The header documents this as single-threaded only, which is fine for the benchmark consumer. But the mutation is baked into the handle — a later caller who does concurrent searches on separate handles shares no state, but two callers racing on the same handle will corrupt ef_search silently. Consider whether the C++ core can accept ef_search as a search parameter instead of storing it on the object. If the Rust ABI parity constraint locks you into the current per-call parameter shape, at least make set_ef_search + search atomic under a lock, or call it out explicitly in hnsw_index.h as a known thread-unsafe path (not just in the C header).

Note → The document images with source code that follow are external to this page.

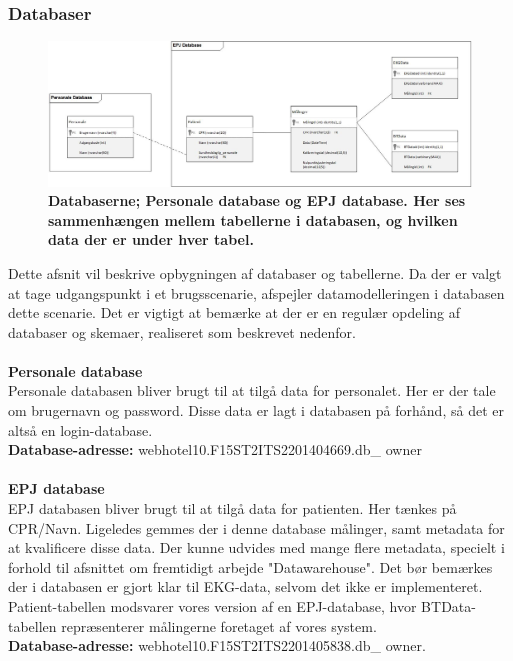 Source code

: \subsubsection{Databaser}
\begin{figure}[H]
\includegraphics[width =1.0\textwidth , center]{billeder/databaser}
\caption{\textbf{Databaserne; Personale database og EPJ database. Her ses sammenhængen mellem tabellerne i databasen, og hvilken data der er under hver tabel.}}
\end{figure}
Dette afsnit vil beskrive opbygningen af databaser og tabellerne. Da der er valgt at tage udgangspunkt i et brugsscenarie, afspejler datamodelleringen i databasen dette scenarie. Det er vigtigt at bemærke at der er en regulær opdeling af databaser og skemaer, realiseret som beskrevet nedenfor.
\\\\
\textbf{Personale database}\\
Personale databasen bliver brugt til at tilgå data for personalet. Her er der tale om brugernavn og password. Disse data er lagt i databasen på forhånd, så det er altså en login-database.\\ 
\textbf{Database-adresse:} webhotel10.F15ST2ITS2201404669.db\_ owner
\\\\
\textbf{EPJ database}\\
EPJ databasen bliver brugt til at tilgå data for patienten. Her tænkes på CPR/Navn. Ligeledes gemmes der i denne database målinger, samt metadata for at kvalificere disse data. Der kunne udvides med mange flere metadata, specielt i forhold til afsnittet om fremtidigt arbejde "Datawarehouse". Det bør bemærkes der i databasen er gjort klar til EKG-data, selvom det ikke er implementeret. Patient-tabellen modsvarer vores version af en EPJ-database, hvor BTData-tabellen repræsenterer målingerne foretaget af vores system.\\
\textbf{Database-adresse:} webhotel10.F15ST2ITS2201405838.db\_ owner. 
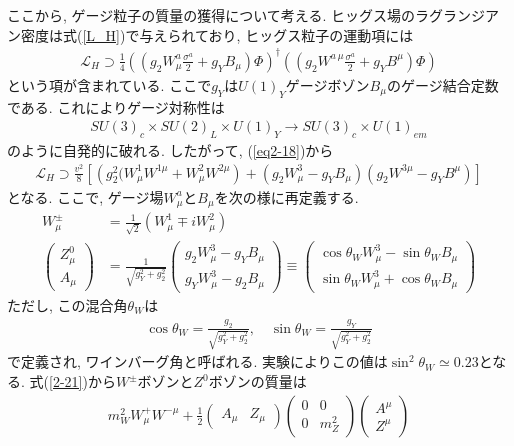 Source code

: ここから, ゲージ粒子の質量の獲得について考える.
ヒッグス場のラグランジアン密度は式(\ref{L_H})で与えられており, ヒッグス粒子の運動項には
\begin{align}
  \mathcal{L}_H \supset \frac{1}{4}\left((g_2W^a_\mu\frac{\sigma^a}{2}+g_Y B_\mu)\Phi\right)^\dagger \left((g_2W^{a\,\mu}\frac{\sigma^a}{2}+g_YB^\mu)\Phi\right)\label{eq2-18}
\end{align}
という項が含まれている.
ここで$g_Y$は$U(1)_Y$ゲージボゾン$B_\mu$のゲージ結合定数である.
これによりゲージ対称性は
\begin{align}
  SU(3)_c\times SU(2)_L\times U(1)_Y \rightarrow SU(3)_c\times U(1)_{em}
\end{align}
のように自発的に破れる.
したがって, (\ref{eq2-18})から
\begin{align}
  \mathcal{L}_H \supset \frac{v^2}{8}\left[\left(g_2^2(W^1_\mu  W^{1\mu}+W^2_\mu  W^{2\mu}\right)+ (g_2W_\mu^3 -g_Y B_\mu)(g_2W^{3\mu}-g_Y B^{\mu})\right] \label{2-21}
\end{align}
となる.
ここで, ゲージ場$W_\mu^a$と$B_\mu$を次の様に再定義する.
\begin{align}
  W_\mu^\pm &= \frac{1}{\sqrt{2}}(W_\mu ^1 \mp i W_\mu^2)\\
  \left(\begin{array}{c}
      Z_\mu^0 \\
      A_\mu
      \end{array}\right)&=\frac{1}{\sqrt{g_Y^2+g_2^2}}\left(\begin{array}{c}
      g_2 W_\mu^3-g_Y B_\mu \\
      g_Y W_\mu^3-g_2 B_\mu 
    \end{array}\right)
    \equiv \left(\begin{array}{cc}
        \cos\theta_W W_\mu^3 - \sin\theta_W B_\mu \\
        \sin\theta_W W_\mu^3 + \cos\theta_W B_\mu
      \end{array}
    \right)\label{eq2-22}
\end{align}
ただし, この混合角$\theta_W$は
\begin{align}
  \cos\theta_W = \frac{g_2}{\sqrt{g_Y^2 + g_2^2}},\quad \sin\theta_W = \frac{g_Y}{\sqrt{g_Y^2 + g_2^2}}\nonumber
\end{align}
で定義され, ワインバーグ角と呼ばれる.
実験によりこの値は$\sin^2\theta_W \simeq 0.23$となる.
式(\ref{2-21})から$W^\pm$ボゾンと$Z^0$ボゾンの質量は
\begin{align}
  m_W^2 W_\mu^+W^{-\mu} + \frac{1}{2}\left(\begin{array}{cc}
      A_\mu & Z_\mu
    \end{array}\right) \left(\begin{array}{cc}
      0 & 0 \\
      0 & m_Z^2 
      \end{array}\right)\left(\begin{array}{c}
      A^\mu \\
      Z^\mu
  \end{array}\right)\label{eq2-23}
\end{align}
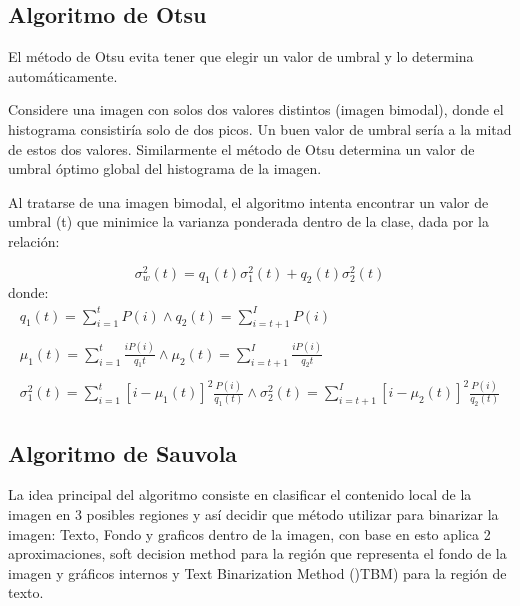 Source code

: \subsection{Algoritmo de Otsu}
El método de Otsu evita tener que elegir un valor de umbral y lo determina automáticamente.

Considere una imagen con solos dos valores distintos (imagen bimodal), donde el histograma consistiría solo de dos picos. Un buen valor de umbral sería a la mitad de estos dos valores. Similarmente el método de Otsu determina un valor de umbral óptimo global del histograma de la imagen.

Al tratarse de una imagen bimodal, el algoritmo intenta encontrar un valor de umbral (t) que minimice la varianza ponderada dentro de la clase, dada por la relación:

\begin{equation}
	\sigma _ {w} ^{2}(t) = q_{1}(t) \sigma _{1}^2(t) + q_{2}(t) \sigma _{2}^2(t)
\end{equation}
donde:
\begin{equation}
	\begin{array}{l}
		q_{1}(t) = \sum_{i=1}^{t} P(i) \wedge q_{2}(t) = \sum_{i=t+1}^{I} P(i)\\\\
		\mu_{1}(t) = \sum_{i=1}^{t} \frac{i P(i)}{q_1{t}} \wedge \mu_{2}(t) = \sum_{i=t+1}^{I} \frac{i P(i)}{q_2{t}}\\\\
		\sigma_{1}^2(t) = \sum_{i = 1}^{t} [i - \mu_{1}(t)]^2 \frac{P(i)}{q_{1}(t)} \wedge \sigma_{2}^2(t) = \sum_{i = t+1}^{I} [i - \mu_{2}(t)]^2 \frac{P(i)}{q_{2}(t)}
	\end{array}
\end{equation}



\subsection{Algoritmo de Sauvola}

La idea principal del algoritmo consiste en clasificar el contenido local de la imagen en 3 posibles regiones y así decidir que método utilizar para binarizar la imagen: Texto, Fondo y graficos dentro de la imagen, con base en esto aplica 2 aproximaciones, soft decision method para la región que representa el fondo de la imagen y gráficos internos y Text Binarization Method ()TBM) para la región de texto.

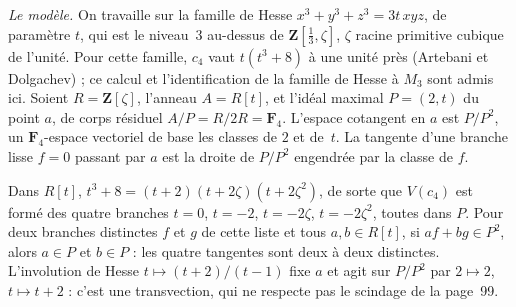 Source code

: \noindent\emph{Le modèle.} On travaille sur la famille de Hesse $x^3 + y^3 + z^3 = 3t\,xyz$, de paramètre $t$, qui est le niveau~$3$ au-dessus de $\mathbf Z[\frac13, \zeta]$, $\zeta$ racine primitive cubique de l'unité. Pour cette famille, $c_4$ vaut $t(t^3 + 8)$ à une unité près (Artebani et Dolgachev) ; ce calcul et l'identification de la famille de Hesse à $M_3$ sont admis ici. Soient $R = \mathbf Z[\zeta]$, l'anneau $A = R[t]$, et l'idéal maximal $P = (2, t)$ du point $a$, de corps résiduel $A/P = R/2R = \mathbf F_4$. L'espace cotangent en $a$ est $P/P^2$, un $\mathbf F_4$-espace vectoriel de base les classes de $2$ et de~$t$. La tangente d'une branche lisse $f = 0$ passant par $a$ est la droite de $P/P^2$ engendrée par la classe de $f$.

\begin{encadre}
\begin{contrexemple}
Dans $R[t]$, $t^3 + 8 = (t + 2)(t + 2\zeta)(t + 2\zeta^2)$, de sorte que $V(c_4)$ est formé des quatre branches $t = 0$, $t = -2$, $t = -2\zeta$, $t = -2\zeta^2$, toutes dans $P$. Pour deux branches distinctes $f$ et $g$ de cette liste et tous $a, b \in R[t]$, si $af + bg \in P^2$, alors $a \in P$ et $b \in P$ : les quatre tangentes sont deux à deux distinctes. L'involution de Hesse $t \mapsto (t + 2)/(t - 1)$ fixe $a$ et agit sur $P/P^2$ par $2 \mapsto 2$, $t \mapsto t + 2$ : c'est une transvection, qui ne respecte pas le scindage de la page~99.
\end{contrexemple}
\end{encadre}

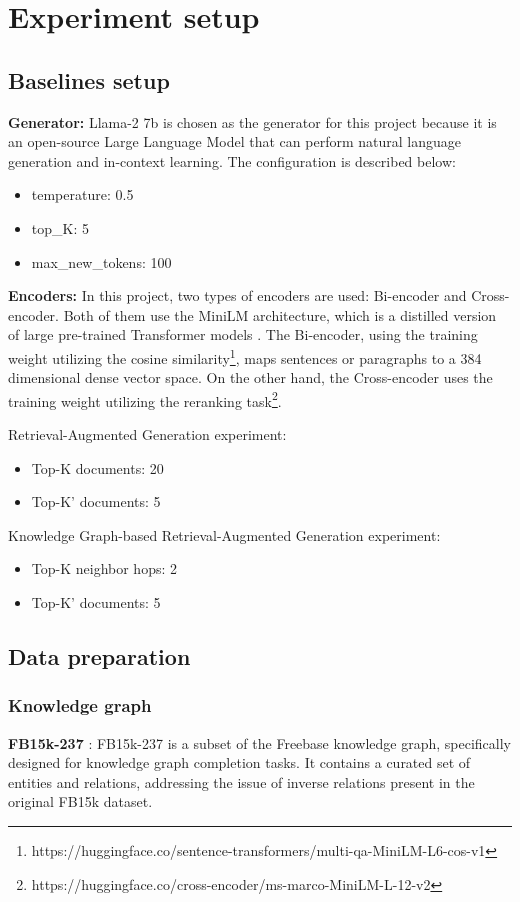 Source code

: \section{Experiment setup}
\subsection{Baselines setup}
\textbf{Generator:} Llama-2 7b \cite{touvron2023llama2} is chosen as the generator for this project because it is an open-source Large Language Model that can perform natural language generation and in-context learning. The configuration is described below:
\begin{itemize}
    \item temperature: 0.5
    \item top\_K: 5
    \item max\_new\_tokens: 100
\end{itemize}
\textbf{Encoders:} In this project, two types of encoders are used: Bi-encoder and Cross-encoder. Both of them use the MiniLM architecture, which is a distilled version of large pre-trained Transformer models \cite{wang2020minilm}. The Bi-encoder, using the training weight utilizing the cosine similarity\footnote{https://huggingface.co/sentence-transformers/multi-qa-MiniLM-L6-cos-v1}\cite{reimers-2019-sentence-bert}, maps sentences or paragraphs to a 384 dimensional dense vector space. On the other hand, the Cross-encoder uses the training weight utilizing the reranking task\footnote{https://huggingface.co/cross-encoder/ms-marco-MiniLM-L-12-v2}.\

Retrieval-Augmented Generation experiment:
\begin{itemize}
    \item Top-K documents: 20
    \item Top-K' documents: 5
\end{itemize}

Knowledge Graph-based Retrieval-Augmented Generation experiment:
\begin{itemize}
    \item Top-K neighbor hops: 2
    \item Top-K' documents: 5
\end{itemize}
\subsection{Data preparation}
\subsubsection{Knowledge graph}
\textbf{FB15k-237} \cite{toutanova-etal-2015-representing}: FB15k-237 is a subset of the Freebase knowledge graph, specifically designed for knowledge graph completion tasks. It contains a curated set of entities and relations, addressing the issue of inverse relations present in the original FB15k dataset.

vanedb_cpp_mmap_build can leave a partial file on failure

If b.add() succeeds for 5000 vectors and then throws, the catch (...) returns 1, but the file at path may already exist with partial data. A caller that retries after a non-zero return will open a corrupt store. Consider removing the file in the catch block, or document that the caller must remove it.


Design / API

to_metric silently maps unknown values to L2

case VANEDB_L2:
default:  return DistanceMetric::L2;

This is documented in the header, but silent fallback to L2 when the caller passes an invalid metric (e.g., (vanedb_metric)99) can cause correct-looking results that are subtly wrong. Distance functions that don't crash are the worst kind of bug in a benchmark harness. Since this is an internal API used by a controlled harness, it's probably fine — but consider returning an error (or even assert(false) in debug builds) for the out-of-range case rather than silently defaulting.

Public include path exposes C++ headers to consumers of the static lib

target_include_directories(vanedb_cpp_capi PUBLIC
  ${CMAKE_CURRENT_SOURCE_DIR}/src    # <-- exposes all C++ core headers
  ${CMAKE_CURRENT_SOURCE_DIR})

The src/ path is PUBLIC, so anyone linking vanedb_cpp_capi gets the C++ headers on their include path. The benchmark harness (a Rust crate) only needs capi/vanedb_capi.h. Change src to PRIVATE — the .cpp impl file needs it, but downstream C consumers should not.


Test coverage

dim=0 negative tests assume the C++ constructors throw — is this guaranteed?

vanedb_cpp_store* s_bad = vanedb_cpp_store_new(0, VANEDB_L2);
assert(s_bad == NULL);

This test passes only if VectorStore(0, ...) throws. If the core silently accepts dim=0 and produces a zero-capacity store, the assert will fail with a misleading message. Add a comment citing the specific C++ behavior being relied on (or add a static_assert / unit test in the C++ layer that dim=0 throws).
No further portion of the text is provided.